Viva Farms Digital Storytelling Internship
By: Jeff Braund and Evie Caldwell
Digital Technology and Culture students Joshua Perez, Miranda Sherrell, Chase Stuart, Jeffrey Braund, Lauren Prasanna, and Lexis Cook joined professor Rebecca Goodrich for one week last May to produce three films for Viva Farms. Viva Farms, a non-profit Farm Business Incubator and Training Program run by Rob Smith, works closely with small farm startups and the Skagit County WSU Extension Office to provide research, testing, and classes on farming. Viva Farms enables farmers to build their companies and produce their crops in a limited co-op environment suited to their growing needs.
In three teams of two, the students worked with film equipment provided by the English Department’s Creativity Suite to tell the stories of their assigned farmers. The filmmakers were granted nearly unlimited creative freedom to produce their videos. They used their first day to establish connections with the farmers, asking questions like, “When did you start farming?” and “Where do you see yourself in five years?” to warm them up for the real interviews. Each farmer came from a unique background and shared a different dream. Linda Fenstermaker of First Cut Farm explained the path that led her from filmmaking at Hampshire College to farming in Washington.

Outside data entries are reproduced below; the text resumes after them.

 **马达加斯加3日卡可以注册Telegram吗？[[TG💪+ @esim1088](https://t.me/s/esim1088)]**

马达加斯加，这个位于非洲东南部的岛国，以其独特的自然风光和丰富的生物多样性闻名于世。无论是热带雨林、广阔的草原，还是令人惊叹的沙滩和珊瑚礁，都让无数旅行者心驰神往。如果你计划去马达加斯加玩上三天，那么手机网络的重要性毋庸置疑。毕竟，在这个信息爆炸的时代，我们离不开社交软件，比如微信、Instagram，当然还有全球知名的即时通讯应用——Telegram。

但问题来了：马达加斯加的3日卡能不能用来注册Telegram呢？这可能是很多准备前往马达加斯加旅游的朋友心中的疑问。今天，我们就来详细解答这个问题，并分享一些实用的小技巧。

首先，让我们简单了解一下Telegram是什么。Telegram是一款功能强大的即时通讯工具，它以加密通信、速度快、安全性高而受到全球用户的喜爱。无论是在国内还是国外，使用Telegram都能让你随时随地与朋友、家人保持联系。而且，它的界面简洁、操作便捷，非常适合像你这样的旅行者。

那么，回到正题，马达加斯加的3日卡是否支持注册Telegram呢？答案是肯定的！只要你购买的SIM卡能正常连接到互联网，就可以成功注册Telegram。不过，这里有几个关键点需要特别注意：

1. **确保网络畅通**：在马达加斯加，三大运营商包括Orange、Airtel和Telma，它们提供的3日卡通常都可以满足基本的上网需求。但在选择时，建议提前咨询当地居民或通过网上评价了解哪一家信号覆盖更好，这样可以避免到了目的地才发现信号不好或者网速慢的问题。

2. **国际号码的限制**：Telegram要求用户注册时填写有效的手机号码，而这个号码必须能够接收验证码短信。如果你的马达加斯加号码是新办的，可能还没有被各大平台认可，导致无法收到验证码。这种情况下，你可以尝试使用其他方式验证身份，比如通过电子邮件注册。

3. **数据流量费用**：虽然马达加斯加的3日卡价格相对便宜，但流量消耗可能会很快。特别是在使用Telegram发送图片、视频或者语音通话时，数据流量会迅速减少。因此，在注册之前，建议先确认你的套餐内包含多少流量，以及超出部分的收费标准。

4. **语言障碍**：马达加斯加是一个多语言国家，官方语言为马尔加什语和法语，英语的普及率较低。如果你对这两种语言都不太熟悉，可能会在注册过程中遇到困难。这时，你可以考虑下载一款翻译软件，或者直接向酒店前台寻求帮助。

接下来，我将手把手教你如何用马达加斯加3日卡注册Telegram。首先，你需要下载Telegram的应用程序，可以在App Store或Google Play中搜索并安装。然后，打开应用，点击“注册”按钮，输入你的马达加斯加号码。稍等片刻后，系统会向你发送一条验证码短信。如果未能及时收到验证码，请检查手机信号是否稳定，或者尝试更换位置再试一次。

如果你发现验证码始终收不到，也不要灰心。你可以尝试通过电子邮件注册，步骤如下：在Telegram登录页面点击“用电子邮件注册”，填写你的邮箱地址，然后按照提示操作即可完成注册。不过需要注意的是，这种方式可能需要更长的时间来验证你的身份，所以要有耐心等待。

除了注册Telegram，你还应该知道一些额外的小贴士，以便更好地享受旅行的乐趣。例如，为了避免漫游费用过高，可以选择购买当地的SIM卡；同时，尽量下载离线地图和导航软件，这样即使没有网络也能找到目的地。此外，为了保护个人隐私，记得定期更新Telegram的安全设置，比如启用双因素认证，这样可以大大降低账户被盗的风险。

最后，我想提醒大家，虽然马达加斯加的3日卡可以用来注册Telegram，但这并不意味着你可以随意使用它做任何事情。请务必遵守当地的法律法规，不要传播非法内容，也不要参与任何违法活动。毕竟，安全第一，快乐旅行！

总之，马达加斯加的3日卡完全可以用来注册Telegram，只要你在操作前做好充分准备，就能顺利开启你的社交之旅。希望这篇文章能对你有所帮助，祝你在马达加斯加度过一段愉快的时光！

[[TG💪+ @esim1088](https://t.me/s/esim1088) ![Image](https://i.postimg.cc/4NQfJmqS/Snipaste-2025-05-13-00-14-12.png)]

Matthew Cioni and Giana Wakim of The Crows Farm discussed their passion for protecting the environment and their desire to have an impact on the field of agriculture.
For the next few days, the students made the Extension Office their headquarters. Viva Farms was only a short drive away, and teams came and went as necessary. They shot footage on site and processed it back at the Extension Office, cutting together the most impactful shots and then going back for more until coherent videos started to come together.
The filmmakers slept in cabins overlooking the Padilla Bay throughout the week. Food was provided by the English Department, and each evening one of the teams of two made dinner for the rest of the students. The filmmakers used their time together at dinner to update each other on their projects. They ended every night with a fire and s’mores.
On the final Friday of the project, the students rushed to make their last-minute changes. It was their last chance to have a critique discussion face to face with the farmers, Viva Farms employees, and workers at the Extension Office. Over the next month, the filmmakers made final edits to their films. Jeffrey Braund composed his own music for his team’s video, and Kyle Mentele composed the music for the video by Lauren Prasanna and Lexis Cook.
Two-thousand eighteen was the 3rd year for the Viva Farms digital storytelling internship. Big thanks to Rebecca Goodrich for all her work leading the project over the years.